February 28.—The fortune of war is on our side now. Every sign points to that conclusion. Ladysmith was alarmed soon after midnight by what seemed to civilians the beginning of another attack. Rifles rang out sharply round the whole of our positions. The furious outburst began on Gun Hill. Surprise Hill took it up. It ran along the dongas in which Boer pickets lie hidden, and was carried on to the south beyond Bester's Valley. Our troops did not fire a shot, but still the fusillade continued for half an hour. The Boers were evidently in a state of nervous excitement, brought on by nothing more formidable than twelve men of the Gloucesters who, under Lieutenant Thesbit, had gone out to destroy a laager at the foot of Limit Hill. This incident showed clearly enough that no news had come from Colenso to give our enemies confidence. Few of us, however, were prepared for the sight that met our eyes as we looked from Observation Hill across the broad plain towards Blaauwbank when the mists of morning cleared. There we saw Boer convoys trekking northward from the Tugela past Spion Kop in columns miles long. Others emerged from the defile by Underbrook like huge serpents twining about the hillsides. Waggons were crowded together by hundreds. If one could not go fast enough it had to fall out of the road, making way for others. Above them hung dense dust clouds. Elsewhere in the open, dust whirled in thinner, higher wreaths above groups of horsemen hurrying off in confusion, and paying no heed to the straits of their transport. A beaten army in full retreat if I have ever seen one! Still people doubted and grew uneasy, because of General Buller's silence. Bulwaan fired a single shot by way of parting salute, and then a tripod was rigged up for lifting "Puffing Billy" from his carriage. It was a bold thing to do in broad daylight, and our naval 12-pounders made short work of it by battering the tripod over. After that a steady fire was kept up on the battery to prevent, if possible, the Boers from moving their guns.

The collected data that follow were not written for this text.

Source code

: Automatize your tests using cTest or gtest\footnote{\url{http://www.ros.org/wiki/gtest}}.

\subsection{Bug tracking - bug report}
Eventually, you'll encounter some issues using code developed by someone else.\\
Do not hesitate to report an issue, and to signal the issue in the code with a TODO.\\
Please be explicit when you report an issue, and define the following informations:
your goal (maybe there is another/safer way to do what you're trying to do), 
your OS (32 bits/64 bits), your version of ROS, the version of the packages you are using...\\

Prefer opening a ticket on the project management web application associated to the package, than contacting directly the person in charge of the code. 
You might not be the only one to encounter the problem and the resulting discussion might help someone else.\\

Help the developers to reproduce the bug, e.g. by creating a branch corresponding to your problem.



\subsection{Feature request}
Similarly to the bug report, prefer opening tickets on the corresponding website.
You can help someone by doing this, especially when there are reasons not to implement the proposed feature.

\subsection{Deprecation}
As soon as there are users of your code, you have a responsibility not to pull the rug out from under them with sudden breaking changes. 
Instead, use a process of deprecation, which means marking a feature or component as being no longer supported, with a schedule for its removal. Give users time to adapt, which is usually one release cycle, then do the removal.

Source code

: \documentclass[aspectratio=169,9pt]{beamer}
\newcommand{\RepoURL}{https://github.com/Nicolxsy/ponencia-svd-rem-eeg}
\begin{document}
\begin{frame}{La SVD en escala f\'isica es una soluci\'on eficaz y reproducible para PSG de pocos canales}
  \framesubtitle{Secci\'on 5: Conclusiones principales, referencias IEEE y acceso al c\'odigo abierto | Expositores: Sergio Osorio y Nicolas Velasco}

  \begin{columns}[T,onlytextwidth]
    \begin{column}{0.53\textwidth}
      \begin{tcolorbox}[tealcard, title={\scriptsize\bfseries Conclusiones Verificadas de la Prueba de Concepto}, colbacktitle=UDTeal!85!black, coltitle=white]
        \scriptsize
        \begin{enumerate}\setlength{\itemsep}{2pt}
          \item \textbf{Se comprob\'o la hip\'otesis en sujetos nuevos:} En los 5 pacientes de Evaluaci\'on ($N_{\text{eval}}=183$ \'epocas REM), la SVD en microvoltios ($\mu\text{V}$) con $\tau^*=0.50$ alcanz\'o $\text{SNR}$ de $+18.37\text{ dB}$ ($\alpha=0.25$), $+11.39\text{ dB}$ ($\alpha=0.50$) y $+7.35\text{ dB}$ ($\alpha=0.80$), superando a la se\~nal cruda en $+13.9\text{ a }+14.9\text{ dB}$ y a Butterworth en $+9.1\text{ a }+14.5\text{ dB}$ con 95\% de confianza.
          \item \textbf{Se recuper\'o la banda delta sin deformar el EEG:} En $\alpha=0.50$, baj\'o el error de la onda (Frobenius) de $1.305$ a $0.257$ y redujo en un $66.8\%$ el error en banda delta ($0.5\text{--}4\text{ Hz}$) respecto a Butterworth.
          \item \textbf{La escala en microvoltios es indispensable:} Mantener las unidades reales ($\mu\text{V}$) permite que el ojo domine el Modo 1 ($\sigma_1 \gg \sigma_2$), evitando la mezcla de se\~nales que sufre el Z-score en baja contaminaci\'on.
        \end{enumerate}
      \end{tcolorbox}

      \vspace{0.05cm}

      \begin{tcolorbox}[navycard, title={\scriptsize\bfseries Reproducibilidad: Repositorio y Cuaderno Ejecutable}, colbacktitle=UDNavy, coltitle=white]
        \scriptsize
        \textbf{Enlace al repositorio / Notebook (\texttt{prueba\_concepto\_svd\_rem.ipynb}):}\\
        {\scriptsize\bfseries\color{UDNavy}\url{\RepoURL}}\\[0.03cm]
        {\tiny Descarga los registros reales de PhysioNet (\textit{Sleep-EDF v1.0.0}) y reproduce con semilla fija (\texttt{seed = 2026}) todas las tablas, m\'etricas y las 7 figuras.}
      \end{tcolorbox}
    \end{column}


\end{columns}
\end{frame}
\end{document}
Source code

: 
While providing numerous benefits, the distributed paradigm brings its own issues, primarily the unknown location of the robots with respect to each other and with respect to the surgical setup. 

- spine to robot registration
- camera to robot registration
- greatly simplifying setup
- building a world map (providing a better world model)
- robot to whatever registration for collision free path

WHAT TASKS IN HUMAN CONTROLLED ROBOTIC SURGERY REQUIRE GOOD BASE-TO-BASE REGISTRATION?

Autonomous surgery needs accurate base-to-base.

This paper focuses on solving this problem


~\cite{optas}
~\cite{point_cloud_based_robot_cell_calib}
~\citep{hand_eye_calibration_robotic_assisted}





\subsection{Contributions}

Afternoon sunshine enabled General Buller to heliograph the reassuring message for which Ladysmith had been waiting so anxiously. He said: "I beat the enemy thoroughly yesterday, and am sending my cavalry on as fast as very bad roads will admit to ascertain where they are going. I believe the enemy to be in full retreat."It was even so. General Buller and his gallant army, by dint of heroic qualities, with an unshakable determination which faltered before nothing; with a patient endurance which bore all things unmurmuringly; with a sublime courage face to face with the enemy which has earned them the often unwilling praise of the world, had overcome at last. On the night of 28th February, when the above note was written, the head of the relief column, under Lord Dundonald, arrived in the town.